In consulting at other hospitals, Enos has worked on similar survey assessments, advising not to conduct the surveys after discharge because patients might not remember details about their lifting and mobilizing experience. She has since enhanced the survey to include audits, asking patients if healthcare workers explained the equipment and what they were doing to lift the patient.

“We want to know if staff are actually telling the patients what they’re going to do before they do it, and we want to know what [patients are] feeling about that experience at that moment in time while they can remember it,” Enos said.

If patient movement with safe lifting equipment became the norm across healthcare, it could become an expected standard of care for both occupational health and patient safety.

“We should be using safe patient handling mobility to protect our patients,” Enos emphasized. “We know if we keep healthcare workers safe, we’re probably going to have better patient outcomes and better patient experiences. When you’re making the business case for safe patient handling programs, think about making it in the context of [the patient and worker].”

For example, early mobility is critical for the patients’ improvement. Safe handling equipment is the best way to achieve it.

“This is a very hot topic right now in the U.S., especially related to safe patient handling and mobility [SPHM],” Enos said. “I think this is where SPHM really comes into its own. Unequivocally, you cannot early-mobilize a patient without the right equipment and trained staff.”

Early mobility can start from raising the head of the bed, turning, boosting the patient, getting them to the edge of the bed, into a chair, and them ambulating.

“There’s a whole progressive sequence of events,” Enos said. “We know that if we have early mobility programs — this has been well researched — we decrease ventilator time; length of stay is shortened; we reduce the risk of deep vein thrombosis, muscular weakness, and falls. Then, we mitigate the long-term disability and decrease patient mortality.”

Falls are another potential cause of patient injury and mortality. Safe handling equipment has been underused in preventing this common occurrence. An average fall might extend patient stay by almost a week, resulting in non-reimbursable lost revenue.

“Some 80% of falls are unassisted, and usually the patient’s trying to get to the bathroom,” Enos said. “Here is a group of falls that we could prevent through safe patient handling.”

Devices like powered sit-to-stand devices and ceiling lifts with an ambulating harness can prevent falls. Similarly, all the major wound care organizations agree dragging patients up in bed creates friction and shear that could harm the patient.

“They advise the use of lift sheets, friction-reducing devices, or lift equipment” Enos explained. “We’ve got the evidence base, but I still see nurses and aides drag patients up in bed because they think it’s the quickest way to move them.”

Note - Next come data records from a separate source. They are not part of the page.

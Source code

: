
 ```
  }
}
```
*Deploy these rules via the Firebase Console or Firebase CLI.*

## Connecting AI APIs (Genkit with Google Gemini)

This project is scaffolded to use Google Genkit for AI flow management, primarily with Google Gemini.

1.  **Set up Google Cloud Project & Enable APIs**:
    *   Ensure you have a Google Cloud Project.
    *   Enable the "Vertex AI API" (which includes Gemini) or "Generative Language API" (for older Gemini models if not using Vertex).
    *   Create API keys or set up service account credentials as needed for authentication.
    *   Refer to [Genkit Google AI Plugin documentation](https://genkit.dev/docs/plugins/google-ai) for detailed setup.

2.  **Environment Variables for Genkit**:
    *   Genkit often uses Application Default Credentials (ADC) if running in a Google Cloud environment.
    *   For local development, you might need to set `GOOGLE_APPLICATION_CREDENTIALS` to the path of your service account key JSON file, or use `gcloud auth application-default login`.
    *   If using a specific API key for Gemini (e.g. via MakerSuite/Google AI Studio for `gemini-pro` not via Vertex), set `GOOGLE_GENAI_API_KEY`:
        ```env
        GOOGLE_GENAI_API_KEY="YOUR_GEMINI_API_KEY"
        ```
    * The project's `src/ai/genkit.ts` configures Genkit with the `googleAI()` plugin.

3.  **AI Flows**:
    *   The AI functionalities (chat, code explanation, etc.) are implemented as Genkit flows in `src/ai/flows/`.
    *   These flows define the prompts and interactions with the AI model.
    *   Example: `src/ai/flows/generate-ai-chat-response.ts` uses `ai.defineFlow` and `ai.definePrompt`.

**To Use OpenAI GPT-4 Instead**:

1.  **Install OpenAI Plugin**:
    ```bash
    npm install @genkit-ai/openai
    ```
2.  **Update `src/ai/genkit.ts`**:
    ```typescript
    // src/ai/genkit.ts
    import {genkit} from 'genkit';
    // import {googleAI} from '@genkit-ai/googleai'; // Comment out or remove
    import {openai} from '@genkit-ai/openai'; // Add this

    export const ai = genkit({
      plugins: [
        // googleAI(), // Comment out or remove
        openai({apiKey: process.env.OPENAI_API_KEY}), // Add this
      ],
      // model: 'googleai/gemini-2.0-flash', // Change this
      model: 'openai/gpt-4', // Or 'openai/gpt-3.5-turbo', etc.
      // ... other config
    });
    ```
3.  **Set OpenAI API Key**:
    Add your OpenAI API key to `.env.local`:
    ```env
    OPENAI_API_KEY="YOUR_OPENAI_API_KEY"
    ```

Employee health professionals must work with other medical groups to contribute to the best outcomes in workers and patients.

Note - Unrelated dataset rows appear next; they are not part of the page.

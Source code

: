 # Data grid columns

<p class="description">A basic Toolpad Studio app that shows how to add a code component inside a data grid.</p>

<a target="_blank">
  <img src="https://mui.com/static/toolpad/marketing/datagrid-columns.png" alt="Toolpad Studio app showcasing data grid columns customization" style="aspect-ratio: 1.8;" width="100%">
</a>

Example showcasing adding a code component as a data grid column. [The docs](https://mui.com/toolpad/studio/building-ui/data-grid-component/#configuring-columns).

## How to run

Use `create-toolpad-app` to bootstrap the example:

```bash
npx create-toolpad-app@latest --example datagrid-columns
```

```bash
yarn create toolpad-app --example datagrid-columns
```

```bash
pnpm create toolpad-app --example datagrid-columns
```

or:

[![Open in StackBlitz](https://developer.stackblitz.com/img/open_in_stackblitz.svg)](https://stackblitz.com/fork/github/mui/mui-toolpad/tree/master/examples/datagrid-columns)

“We have to work with our falls prevention teams, wound care staff, risk management, and quality,” she said. “It can’t just be employee health and safety in a silo. Find one thing you think you can measure well. Definitely try to measure something that is a hot topic to your organization. Then, [determine] who can help you — quality, risk, finance, wound care, a falls prevention committee. Find out who looks at these patient safety outcomes, and get them on your team. Try pilot studies, self-reports. Start small.”

REFERENCES

  1. Enos L. Enhancing patient safety and outcomes: The safe patient handling connection. Association of Occupational Health Professionals in Healthcare. Aug. 11, 2021.
  2. Mesaros M. Safe lifting: A small hospital builds a model program. Oregon Health and Safety Resource, August-September 2015.